**Task objective:**
Search the entries for the word "with" and copy each line that has it.
(Given entries)
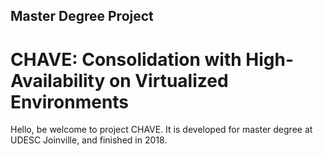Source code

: ## Master Degree Project
# CHAVE: Consolidation with High-Availability on Virtualized Environments

Hello, be welcome to project CHAVE.
It is developed for master degree at UDESC Joinville, and finished in 2018.


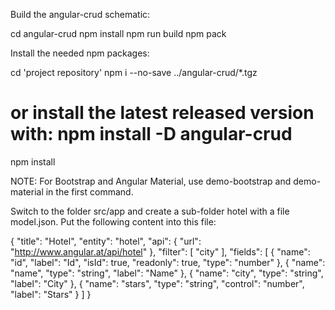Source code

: Build the angular-crud schematic:

cd angular-crud
npm install
npm run build
npm pack

Install the needed npm packages:

cd 'project repository'
npm i --no-save ../angular-crud/*.tgz
# or install the latest released version with: npm install -D angular-crud
npm install

NOTE: For Bootstrap and Angular Material, use demo-bootstrap and demo-material in the first command.

Switch to the folder src/app and create a sub-folder hotel with a file model.json. Put the following content into this file:

{ 
    "title": "Hotel",
    "entity": "hotel",
    "api": {
      "url": "http://www.angular.at/api/hotel"
    },
    "filter": [
      "city"
    ],
    "fields": [
      {
        "name": "id",
        "label": "Id",
        "isId": true,
        "readonly": true,
        "type": "number"
      },
      {
        "name": "name",
        "type": "string",
        "label": "Name"
      },
      {
        "name": "city",
        "type": "string",
        "label": "City"
      },
      {
        "name": "stars",
        "type": "string",
        "control": "number",
        "label": "Stars"
      } 
    ]
}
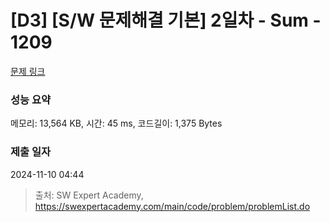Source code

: # [D3] [S/W 문제해결 기본] 2일차 - Sum - 1209 

[문제 링크](https://swexpertacademy.com/main/code/problem/problemDetail.do?contestProbId=AV13_BWKACUCFAYh) 

### 성능 요약

메모리: 13,564 KB, 시간: 45 ms, 코드길이: 1,375 Bytes

### 제출 일자

2024-11-10 04:44



> 출처: SW Expert Academy, https://swexpertacademy.com/main/code/problem/problemList.do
(End Given entries)
**Task answer:**
# CHAVE: Consolidation with High-Availability on Virtualized Environments
# or install the latest released version with: npm install -D angular-crud
Switch to the folder src/app and create a sub-folder hotel with a file model.json. Put the following content into this file:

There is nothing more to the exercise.